## Supplied entries
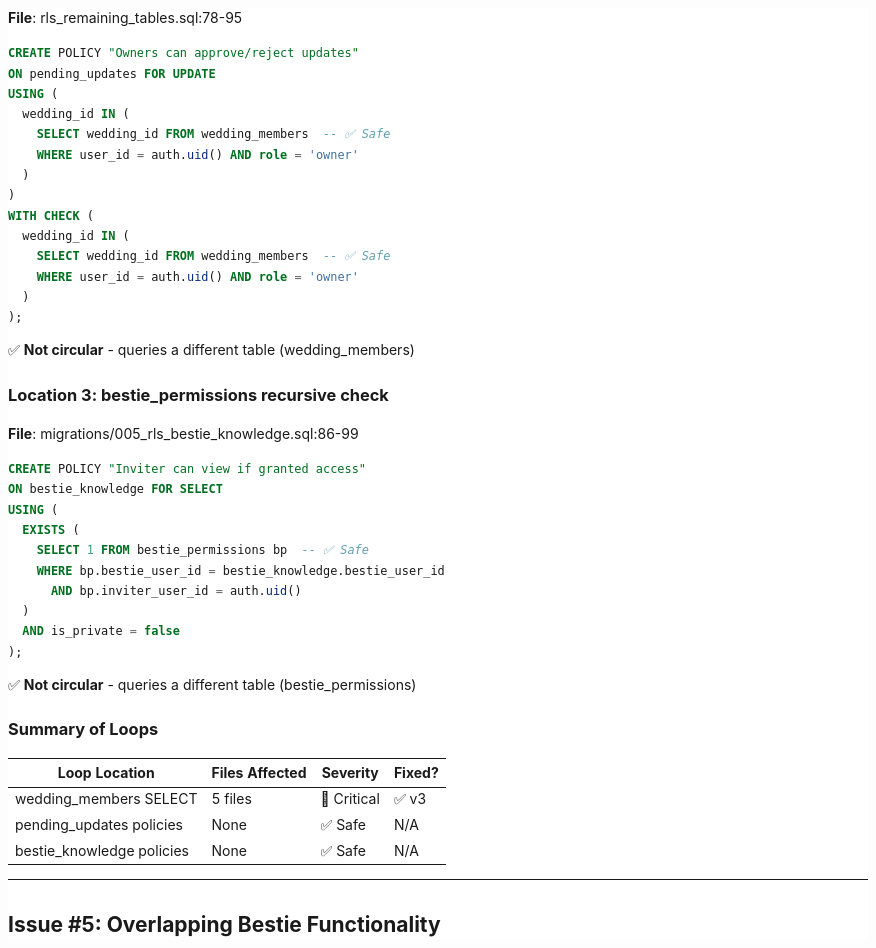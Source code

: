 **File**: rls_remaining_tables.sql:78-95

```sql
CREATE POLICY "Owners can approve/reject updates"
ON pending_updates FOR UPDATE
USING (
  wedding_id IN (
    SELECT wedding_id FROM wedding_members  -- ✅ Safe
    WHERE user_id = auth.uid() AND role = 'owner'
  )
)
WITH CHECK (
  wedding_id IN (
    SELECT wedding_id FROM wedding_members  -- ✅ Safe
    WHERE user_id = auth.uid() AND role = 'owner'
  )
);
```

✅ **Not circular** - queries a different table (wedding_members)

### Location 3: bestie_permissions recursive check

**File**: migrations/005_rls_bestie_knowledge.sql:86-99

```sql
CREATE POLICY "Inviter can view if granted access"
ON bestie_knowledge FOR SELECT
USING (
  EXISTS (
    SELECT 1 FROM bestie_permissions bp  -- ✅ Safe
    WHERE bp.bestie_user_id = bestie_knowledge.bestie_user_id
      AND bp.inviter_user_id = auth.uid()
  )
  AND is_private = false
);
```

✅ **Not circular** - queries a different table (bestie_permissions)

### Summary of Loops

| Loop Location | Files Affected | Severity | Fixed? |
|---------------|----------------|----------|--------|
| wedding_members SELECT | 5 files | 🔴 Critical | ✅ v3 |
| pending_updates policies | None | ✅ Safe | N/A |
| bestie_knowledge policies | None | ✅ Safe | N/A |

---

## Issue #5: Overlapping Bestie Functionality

## Problem to solve
Across the entries above, count the lines with the word "Safe" and report that count by itself.

## Response below
5